▶ **WORK REQUIRED**: Using the records below, transcribe word for word the stretch from the line that contains "secciones bicuadráticas." through the line that contains "plantilla, probablemente atribuible", both end lines included, and nothing else.

[Stored data entries]
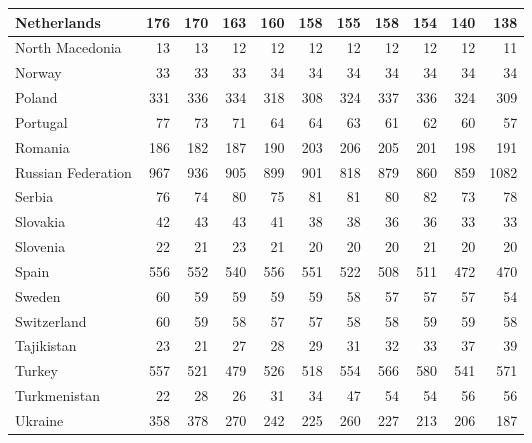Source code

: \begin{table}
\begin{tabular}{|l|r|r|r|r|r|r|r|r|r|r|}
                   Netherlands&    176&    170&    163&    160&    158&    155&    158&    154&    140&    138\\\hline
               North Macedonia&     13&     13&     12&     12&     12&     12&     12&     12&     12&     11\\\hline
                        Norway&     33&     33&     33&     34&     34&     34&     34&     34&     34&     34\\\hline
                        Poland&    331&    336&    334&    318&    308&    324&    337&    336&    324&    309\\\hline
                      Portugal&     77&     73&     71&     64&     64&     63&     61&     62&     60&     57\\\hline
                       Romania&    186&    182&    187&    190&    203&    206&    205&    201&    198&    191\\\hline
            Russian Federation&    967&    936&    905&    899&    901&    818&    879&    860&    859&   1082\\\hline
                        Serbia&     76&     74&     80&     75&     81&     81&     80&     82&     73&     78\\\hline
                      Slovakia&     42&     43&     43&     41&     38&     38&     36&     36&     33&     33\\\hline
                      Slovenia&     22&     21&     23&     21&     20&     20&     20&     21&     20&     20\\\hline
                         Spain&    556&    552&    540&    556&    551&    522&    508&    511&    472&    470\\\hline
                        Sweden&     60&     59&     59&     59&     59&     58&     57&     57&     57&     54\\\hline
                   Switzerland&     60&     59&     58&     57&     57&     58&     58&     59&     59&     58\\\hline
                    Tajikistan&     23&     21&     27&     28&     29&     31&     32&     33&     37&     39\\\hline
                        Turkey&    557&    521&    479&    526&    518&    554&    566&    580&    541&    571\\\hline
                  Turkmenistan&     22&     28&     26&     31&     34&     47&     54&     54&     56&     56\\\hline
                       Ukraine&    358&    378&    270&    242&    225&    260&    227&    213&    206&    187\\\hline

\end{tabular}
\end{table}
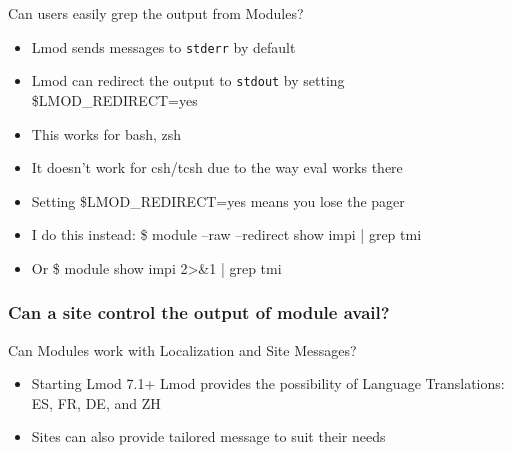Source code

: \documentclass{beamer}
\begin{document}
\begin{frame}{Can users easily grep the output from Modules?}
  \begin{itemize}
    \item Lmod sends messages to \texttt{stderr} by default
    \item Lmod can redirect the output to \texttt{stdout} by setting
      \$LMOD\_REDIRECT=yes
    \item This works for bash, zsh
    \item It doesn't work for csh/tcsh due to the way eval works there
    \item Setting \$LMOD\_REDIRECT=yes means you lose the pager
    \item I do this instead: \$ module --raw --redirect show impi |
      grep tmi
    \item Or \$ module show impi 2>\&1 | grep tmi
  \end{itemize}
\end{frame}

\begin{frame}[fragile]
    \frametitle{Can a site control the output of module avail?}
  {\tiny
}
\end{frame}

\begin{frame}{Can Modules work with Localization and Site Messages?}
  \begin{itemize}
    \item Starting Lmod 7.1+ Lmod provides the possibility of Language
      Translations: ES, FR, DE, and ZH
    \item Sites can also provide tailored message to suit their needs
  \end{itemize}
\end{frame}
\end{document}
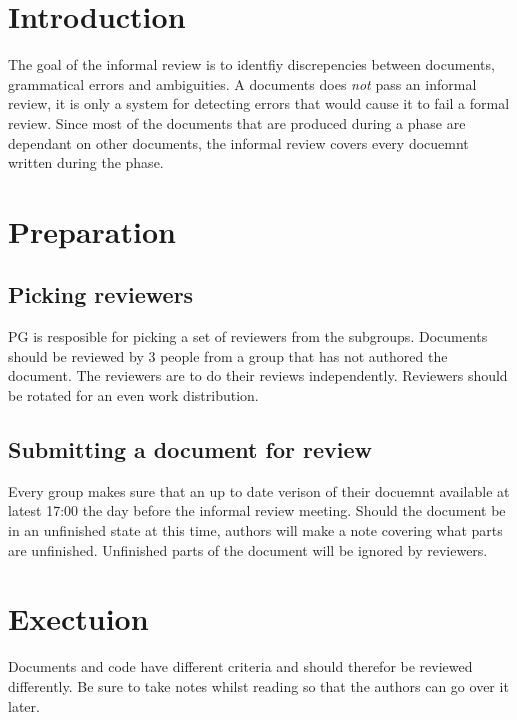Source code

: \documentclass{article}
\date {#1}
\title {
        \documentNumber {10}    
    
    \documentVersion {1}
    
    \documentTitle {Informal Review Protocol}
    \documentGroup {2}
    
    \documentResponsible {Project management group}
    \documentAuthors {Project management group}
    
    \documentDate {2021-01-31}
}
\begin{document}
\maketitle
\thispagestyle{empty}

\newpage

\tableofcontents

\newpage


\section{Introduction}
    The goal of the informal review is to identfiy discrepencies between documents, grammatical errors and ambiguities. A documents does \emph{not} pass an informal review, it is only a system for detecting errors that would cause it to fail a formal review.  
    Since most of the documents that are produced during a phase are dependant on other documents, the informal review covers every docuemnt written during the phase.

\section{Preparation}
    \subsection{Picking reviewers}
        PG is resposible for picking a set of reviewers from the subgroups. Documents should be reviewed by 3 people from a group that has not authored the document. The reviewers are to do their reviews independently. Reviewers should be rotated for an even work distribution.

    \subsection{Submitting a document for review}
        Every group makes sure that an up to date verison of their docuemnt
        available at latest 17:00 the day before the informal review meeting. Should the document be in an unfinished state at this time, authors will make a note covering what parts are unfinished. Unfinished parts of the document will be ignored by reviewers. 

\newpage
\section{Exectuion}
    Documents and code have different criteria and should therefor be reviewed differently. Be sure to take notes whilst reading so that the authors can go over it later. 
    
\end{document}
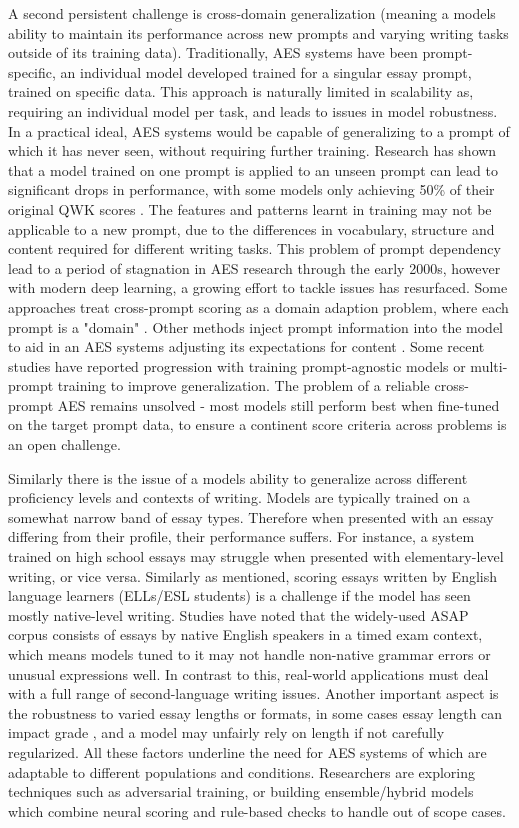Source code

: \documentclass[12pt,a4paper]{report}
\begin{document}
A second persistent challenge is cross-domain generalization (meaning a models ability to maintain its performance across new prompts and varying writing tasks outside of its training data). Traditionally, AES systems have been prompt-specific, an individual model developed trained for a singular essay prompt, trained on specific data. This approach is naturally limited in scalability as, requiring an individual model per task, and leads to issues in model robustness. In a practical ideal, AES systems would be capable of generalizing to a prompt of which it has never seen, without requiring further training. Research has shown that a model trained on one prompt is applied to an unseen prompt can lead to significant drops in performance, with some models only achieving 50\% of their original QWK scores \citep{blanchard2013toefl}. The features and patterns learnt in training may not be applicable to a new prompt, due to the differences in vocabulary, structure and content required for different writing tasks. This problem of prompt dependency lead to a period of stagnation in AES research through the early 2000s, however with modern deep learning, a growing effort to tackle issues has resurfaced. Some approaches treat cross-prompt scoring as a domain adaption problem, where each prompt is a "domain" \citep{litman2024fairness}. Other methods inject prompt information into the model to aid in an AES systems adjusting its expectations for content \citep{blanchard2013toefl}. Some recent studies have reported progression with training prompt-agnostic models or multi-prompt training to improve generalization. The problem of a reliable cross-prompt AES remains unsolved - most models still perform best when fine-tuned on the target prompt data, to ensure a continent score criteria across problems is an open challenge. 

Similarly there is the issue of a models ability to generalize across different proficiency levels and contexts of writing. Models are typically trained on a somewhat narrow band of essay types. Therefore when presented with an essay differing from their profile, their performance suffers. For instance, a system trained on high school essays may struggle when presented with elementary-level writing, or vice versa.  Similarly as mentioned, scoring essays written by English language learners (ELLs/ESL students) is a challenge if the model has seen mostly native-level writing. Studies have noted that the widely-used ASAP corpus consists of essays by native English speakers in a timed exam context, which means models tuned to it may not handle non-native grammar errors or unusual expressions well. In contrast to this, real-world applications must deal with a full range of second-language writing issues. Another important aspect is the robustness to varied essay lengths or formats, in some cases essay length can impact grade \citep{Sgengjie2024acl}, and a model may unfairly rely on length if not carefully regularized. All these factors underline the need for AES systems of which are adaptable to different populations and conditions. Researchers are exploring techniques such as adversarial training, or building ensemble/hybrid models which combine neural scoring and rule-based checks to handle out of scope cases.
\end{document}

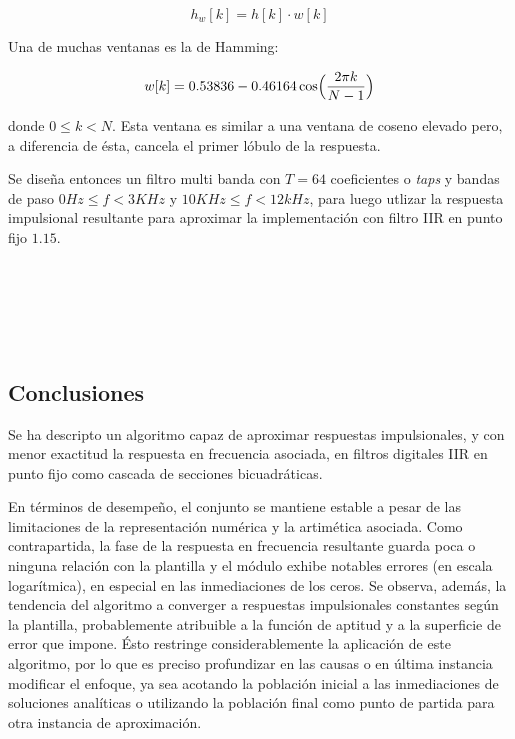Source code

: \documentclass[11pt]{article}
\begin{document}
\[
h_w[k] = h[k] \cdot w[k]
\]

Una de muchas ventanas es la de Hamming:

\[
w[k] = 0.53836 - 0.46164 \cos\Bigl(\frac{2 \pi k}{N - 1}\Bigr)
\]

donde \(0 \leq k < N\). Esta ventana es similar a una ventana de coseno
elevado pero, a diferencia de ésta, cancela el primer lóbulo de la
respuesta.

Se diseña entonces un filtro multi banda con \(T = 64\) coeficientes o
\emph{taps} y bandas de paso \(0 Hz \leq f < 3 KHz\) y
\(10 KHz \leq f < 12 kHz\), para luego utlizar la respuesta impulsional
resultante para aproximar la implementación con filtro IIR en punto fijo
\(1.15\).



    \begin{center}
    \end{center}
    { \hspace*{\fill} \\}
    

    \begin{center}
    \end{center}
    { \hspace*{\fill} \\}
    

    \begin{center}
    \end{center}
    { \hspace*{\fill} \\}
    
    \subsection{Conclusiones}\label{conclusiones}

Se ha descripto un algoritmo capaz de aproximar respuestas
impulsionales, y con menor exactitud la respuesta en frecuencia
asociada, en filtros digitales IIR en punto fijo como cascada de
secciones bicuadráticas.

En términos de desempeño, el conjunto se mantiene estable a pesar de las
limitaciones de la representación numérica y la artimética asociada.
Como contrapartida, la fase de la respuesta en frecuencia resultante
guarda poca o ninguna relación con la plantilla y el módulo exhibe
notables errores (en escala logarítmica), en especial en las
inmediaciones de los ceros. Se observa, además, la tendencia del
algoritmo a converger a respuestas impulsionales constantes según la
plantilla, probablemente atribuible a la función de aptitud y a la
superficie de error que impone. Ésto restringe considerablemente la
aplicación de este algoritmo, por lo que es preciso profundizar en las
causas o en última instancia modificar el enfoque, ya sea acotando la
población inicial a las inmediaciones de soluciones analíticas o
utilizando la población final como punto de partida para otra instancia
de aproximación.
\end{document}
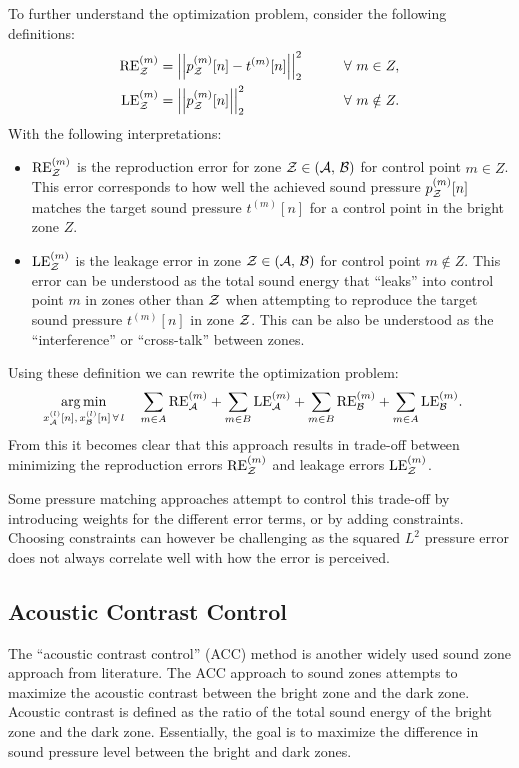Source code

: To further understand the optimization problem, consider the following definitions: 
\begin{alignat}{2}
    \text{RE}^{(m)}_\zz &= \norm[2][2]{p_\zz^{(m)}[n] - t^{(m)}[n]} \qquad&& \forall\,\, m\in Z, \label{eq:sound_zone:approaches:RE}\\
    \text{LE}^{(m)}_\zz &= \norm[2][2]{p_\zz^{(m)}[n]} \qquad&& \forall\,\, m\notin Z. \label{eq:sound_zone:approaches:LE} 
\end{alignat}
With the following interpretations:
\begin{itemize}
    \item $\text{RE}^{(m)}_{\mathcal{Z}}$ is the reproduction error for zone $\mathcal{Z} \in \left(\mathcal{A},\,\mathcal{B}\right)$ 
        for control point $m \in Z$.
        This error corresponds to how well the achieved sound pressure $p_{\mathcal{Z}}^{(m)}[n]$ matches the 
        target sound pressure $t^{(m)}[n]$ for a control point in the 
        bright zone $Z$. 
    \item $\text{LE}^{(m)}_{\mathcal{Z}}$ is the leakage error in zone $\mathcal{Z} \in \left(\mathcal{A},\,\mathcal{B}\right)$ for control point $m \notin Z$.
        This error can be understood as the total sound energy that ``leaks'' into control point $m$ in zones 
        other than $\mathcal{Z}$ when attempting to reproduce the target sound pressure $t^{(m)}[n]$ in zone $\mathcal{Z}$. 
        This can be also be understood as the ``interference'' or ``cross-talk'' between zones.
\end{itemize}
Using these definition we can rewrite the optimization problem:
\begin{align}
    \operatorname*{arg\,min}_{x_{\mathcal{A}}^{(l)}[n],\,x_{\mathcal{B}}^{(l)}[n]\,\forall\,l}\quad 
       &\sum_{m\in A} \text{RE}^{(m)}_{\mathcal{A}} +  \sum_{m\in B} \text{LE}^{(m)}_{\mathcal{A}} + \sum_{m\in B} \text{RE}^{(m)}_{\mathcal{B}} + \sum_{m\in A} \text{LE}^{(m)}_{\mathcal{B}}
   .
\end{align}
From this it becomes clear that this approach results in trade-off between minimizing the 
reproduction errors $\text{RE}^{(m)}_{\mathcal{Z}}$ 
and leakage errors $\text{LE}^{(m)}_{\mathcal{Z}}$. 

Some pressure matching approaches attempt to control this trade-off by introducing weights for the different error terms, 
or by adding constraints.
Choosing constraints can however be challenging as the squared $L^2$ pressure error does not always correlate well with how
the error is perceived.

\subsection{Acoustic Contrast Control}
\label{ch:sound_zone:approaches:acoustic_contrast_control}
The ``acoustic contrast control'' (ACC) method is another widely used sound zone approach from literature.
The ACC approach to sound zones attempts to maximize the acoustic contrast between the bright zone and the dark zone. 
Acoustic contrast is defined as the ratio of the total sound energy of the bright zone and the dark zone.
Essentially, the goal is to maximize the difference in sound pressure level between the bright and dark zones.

▶ **PROBLEM SOLUTION**:
secciones bicuadráticas.

En términos de desempeño, el conjunto se mantiene estable a pesar de las
limitaciones de la representación numérica y la artimética asociada.
Como contrapartida, la fase de la respuesta en frecuencia resultante
guarda poca o ninguna relación con la plantilla y el módulo exhibe
notables errores (en escala logarítmica), en especial en las
inmediaciones de los ceros. Se observa, además, la tendencia del
algoritmo a converger a respuestas impulsionales constantes según la
plantilla, probablemente atribuible a la función de aptitud y a la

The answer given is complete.